(Aim of the task) Retype all of the entries that appear below, keeping them exactly as they are.

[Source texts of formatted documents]

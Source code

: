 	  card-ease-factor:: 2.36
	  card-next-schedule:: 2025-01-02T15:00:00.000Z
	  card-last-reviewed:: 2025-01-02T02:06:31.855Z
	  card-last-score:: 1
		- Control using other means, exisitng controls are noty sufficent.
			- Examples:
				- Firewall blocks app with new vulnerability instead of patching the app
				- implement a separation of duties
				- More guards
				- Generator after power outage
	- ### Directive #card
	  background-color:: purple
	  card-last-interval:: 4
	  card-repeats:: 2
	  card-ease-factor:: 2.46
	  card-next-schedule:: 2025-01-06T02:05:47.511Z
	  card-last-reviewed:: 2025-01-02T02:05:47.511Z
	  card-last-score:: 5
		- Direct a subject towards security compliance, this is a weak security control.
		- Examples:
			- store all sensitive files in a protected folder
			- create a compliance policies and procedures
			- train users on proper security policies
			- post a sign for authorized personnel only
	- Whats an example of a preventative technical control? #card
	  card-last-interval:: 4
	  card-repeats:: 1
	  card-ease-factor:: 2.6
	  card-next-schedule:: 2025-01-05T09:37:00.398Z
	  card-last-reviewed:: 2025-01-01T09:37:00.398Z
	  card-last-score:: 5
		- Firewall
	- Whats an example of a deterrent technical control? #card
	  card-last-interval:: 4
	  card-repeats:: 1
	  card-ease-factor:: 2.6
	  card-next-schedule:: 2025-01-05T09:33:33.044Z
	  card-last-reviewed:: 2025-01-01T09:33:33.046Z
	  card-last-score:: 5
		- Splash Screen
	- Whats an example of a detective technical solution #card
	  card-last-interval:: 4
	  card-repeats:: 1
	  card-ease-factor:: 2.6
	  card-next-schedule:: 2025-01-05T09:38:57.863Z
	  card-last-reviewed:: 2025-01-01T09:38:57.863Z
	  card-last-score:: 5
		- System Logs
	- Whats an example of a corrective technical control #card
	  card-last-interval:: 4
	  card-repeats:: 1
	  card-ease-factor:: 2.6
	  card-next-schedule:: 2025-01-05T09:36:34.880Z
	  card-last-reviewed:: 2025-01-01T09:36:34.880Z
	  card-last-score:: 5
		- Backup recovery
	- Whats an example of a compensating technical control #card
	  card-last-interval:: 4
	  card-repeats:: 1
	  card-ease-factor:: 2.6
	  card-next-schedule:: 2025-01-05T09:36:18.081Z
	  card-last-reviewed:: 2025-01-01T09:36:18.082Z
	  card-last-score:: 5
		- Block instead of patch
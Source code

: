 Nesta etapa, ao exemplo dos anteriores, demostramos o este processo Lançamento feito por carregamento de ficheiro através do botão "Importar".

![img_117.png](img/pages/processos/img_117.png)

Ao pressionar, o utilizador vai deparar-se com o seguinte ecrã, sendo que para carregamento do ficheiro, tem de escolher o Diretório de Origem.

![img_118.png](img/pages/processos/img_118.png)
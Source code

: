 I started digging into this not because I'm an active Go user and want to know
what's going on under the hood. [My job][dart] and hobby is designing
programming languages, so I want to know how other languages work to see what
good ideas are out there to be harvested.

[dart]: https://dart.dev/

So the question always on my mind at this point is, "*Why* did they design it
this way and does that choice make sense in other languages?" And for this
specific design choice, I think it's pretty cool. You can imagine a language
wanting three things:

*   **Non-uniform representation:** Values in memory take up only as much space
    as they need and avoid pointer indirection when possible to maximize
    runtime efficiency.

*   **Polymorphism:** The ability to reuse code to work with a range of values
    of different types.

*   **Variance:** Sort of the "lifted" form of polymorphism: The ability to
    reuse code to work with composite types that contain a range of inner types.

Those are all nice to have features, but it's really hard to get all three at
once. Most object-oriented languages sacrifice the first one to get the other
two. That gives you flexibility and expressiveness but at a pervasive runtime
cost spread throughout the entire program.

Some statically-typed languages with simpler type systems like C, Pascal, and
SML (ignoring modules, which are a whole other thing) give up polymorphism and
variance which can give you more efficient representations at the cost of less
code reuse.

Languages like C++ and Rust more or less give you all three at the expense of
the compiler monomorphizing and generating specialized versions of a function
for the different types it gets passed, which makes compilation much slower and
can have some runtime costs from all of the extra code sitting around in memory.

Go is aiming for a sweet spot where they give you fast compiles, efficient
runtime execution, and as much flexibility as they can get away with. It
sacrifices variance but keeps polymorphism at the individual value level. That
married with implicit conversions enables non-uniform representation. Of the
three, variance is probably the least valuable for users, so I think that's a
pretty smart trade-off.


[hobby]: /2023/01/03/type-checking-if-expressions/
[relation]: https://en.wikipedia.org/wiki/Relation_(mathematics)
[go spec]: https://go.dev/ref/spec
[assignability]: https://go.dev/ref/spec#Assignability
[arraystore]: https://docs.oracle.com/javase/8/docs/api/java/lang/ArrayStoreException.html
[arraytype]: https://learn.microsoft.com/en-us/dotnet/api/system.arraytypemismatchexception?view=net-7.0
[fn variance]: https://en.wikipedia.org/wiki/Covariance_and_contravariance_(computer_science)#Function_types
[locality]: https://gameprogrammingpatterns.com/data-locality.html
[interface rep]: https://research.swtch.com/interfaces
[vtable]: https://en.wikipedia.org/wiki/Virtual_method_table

(Solution for this problem)
Source code

: 	  card-ease-factor:: 2.36
	  card-next-schedule:: 2025-01-02T15:00:00.000Z
	  card-last-reviewed:: 2025-01-02T02:06:31.855Z
	  card-last-score:: 1
		- Control using other means, exisitng controls are noty sufficent.
			- Examples:
				- Firewall blocks app with new vulnerability instead of patching the app
				- implement a separation of duties
				- More guards
				- Generator after power outage
	- ### Directive #card
	  background-color:: purple
	  card-last-interval:: 4
	  card-repeats:: 2
	  card-ease-factor:: 2.46
	  card-next-schedule:: 2025-01-06T02:05:47.511Z
	  card-last-reviewed:: 2025-01-02T02:05:47.511Z
	  card-last-score:: 5
		- Direct a subject towards security compliance, this is a weak security control.
		- Examples:
			- store all sensitive files in a protected folder
			- create a compliance policies and procedures
			- train users on proper security policies
			- post a sign for authorized personnel only
	- Whats an example of a preventative technical control? #card
	  card-last-interval:: 4
	  card-repeats:: 1
	  card-ease-factor:: 2.6
	  card-next-schedule:: 2025-01-05T09:37:00.398Z
	  card-last-reviewed:: 2025-01-01T09:37:00.398Z
	  card-last-score:: 5
		- Firewall
	- Whats an example of a deterrent technical control? #card
	  card-last-interval:: 4
	  card-repeats:: 1
	  card-ease-factor:: 2.6
	  card-next-schedule:: 2025-01-05T09:33:33.044Z
	  card-last-reviewed:: 2025-01-01T09:33:33.046Z
	  card-last-score:: 5
		- Splash Screen
	- Whats an example of a detective technical solution #card
	  card-last-interval:: 4
	  card-repeats:: 1
	  card-ease-factor:: 2.6
	  card-next-schedule:: 2025-01-05T09:38:57.863Z
	  card-last-reviewed:: 2025-01-01T09:38:57.863Z
	  card-last-score:: 5
		- System Logs
	- Whats an example of a corrective technical control #card
	  card-last-interval:: 4
	  card-repeats:: 1
	  card-ease-factor:: 2.6
	  card-next-schedule:: 2025-01-05T09:36:34.880Z
	  card-last-reviewed:: 2025-01-01T09:36:34.880Z
	  card-last-score:: 5
		- Backup recovery
	- Whats an example of a compensating technical control #card
	  card-last-interval:: 4
	  card-repeats:: 1
	  card-ease-factor:: 2.6
	  card-next-schedule:: 2025-01-05T09:36:18.081Z
	  card-last-reviewed:: 2025-01-01T09:36:18.082Z
	  card-last-score:: 5
		- Block instead of patch
Source code

: Nesta etapa, ao exemplo dos anteriores, demostramos o este processo Lançamento feito por carregamento de ficheiro através do botão "Importar".

![img_117.png](img/pages/processos/img_117.png)

Ao pressionar, o utilizador vai deparar-se com o seguinte ecrã, sendo que para carregamento do ficheiro, tem de escolher o Diretório de Origem.

![img_118.png](img/pages/processos/img_118.png)
Source code

: I started digging into this not because I'm an active Go user and want to know
what's going on under the hood. [My job][dart] and hobby is designing
programming languages, so I want to know how other languages work to see what
good ideas are out there to be harvested.

[dart]: https://dart.dev/

So the question always on my mind at this point is, "*Why* did they design it
this way and does that choice make sense in other languages?" And for this
specific design choice, I think it's pretty cool. You can imagine a language
wanting three things:

*   **Non-uniform representation:** Values in memory take up only as much space
    as they need and avoid pointer indirection when possible to maximize
    runtime efficiency.

*   **Polymorphism:** The ability to reuse code to work with a range of values
    of different types.

*   **Variance:** Sort of the "lifted" form of polymorphism: The ability to
    reuse code to work with composite types that contain a range of inner types.

Those are all nice to have features, but it's really hard to get all three at
once. Most object-oriented languages sacrifice the first one to get the other
two. That gives you flexibility and expressiveness but at a pervasive runtime
cost spread throughout the entire program.

Some statically-typed languages with simpler type systems like C, Pascal, and
SML (ignoring modules, which are a whole other thing) give up polymorphism and
variance which can give you more efficient representations at the cost of less
code reuse.

Languages like C++ and Rust more or less give you all three at the expense of
the compiler monomorphizing and generating specialized versions of a function
for the different types it gets passed, which makes compilation much slower and
can have some runtime costs from all of the extra code sitting around in memory.

Go is aiming for a sweet spot where they give you fast compiles, efficient
runtime execution, and as much flexibility as they can get away with. It
sacrifices variance but keeps polymorphism at the individual value level. That
married with implicit conversions enables non-uniform representation. Of the
three, variance is probably the least valuable for users, so I think that's a
pretty smart trade-off.


[hobby]: /2023/01/03/type-checking-if-expressions/
[relation]: https://en.wikipedia.org/wiki/Relation_(mathematics)
[go spec]: https://go.dev/ref/spec
[assignability]: https://go.dev/ref/spec#Assignability
[arraystore]: https://docs.oracle.com/javase/8/docs/api/java/lang/ArrayStoreException.html
[arraytype]: https://learn.microsoft.com/en-us/dotnet/api/system.arraytypemismatchexception?view=net-7.0
[fn variance]: https://en.wikipedia.org/wiki/Covariance_and_contravariance_(computer_science)#Function_types
[locality]: https://gameprogrammingpatterns.com/data-locality.html
[interface rep]: https://research.swtch.com/interfaces
[vtable]: https://en.wikipedia.org/wiki/Virtual_method_table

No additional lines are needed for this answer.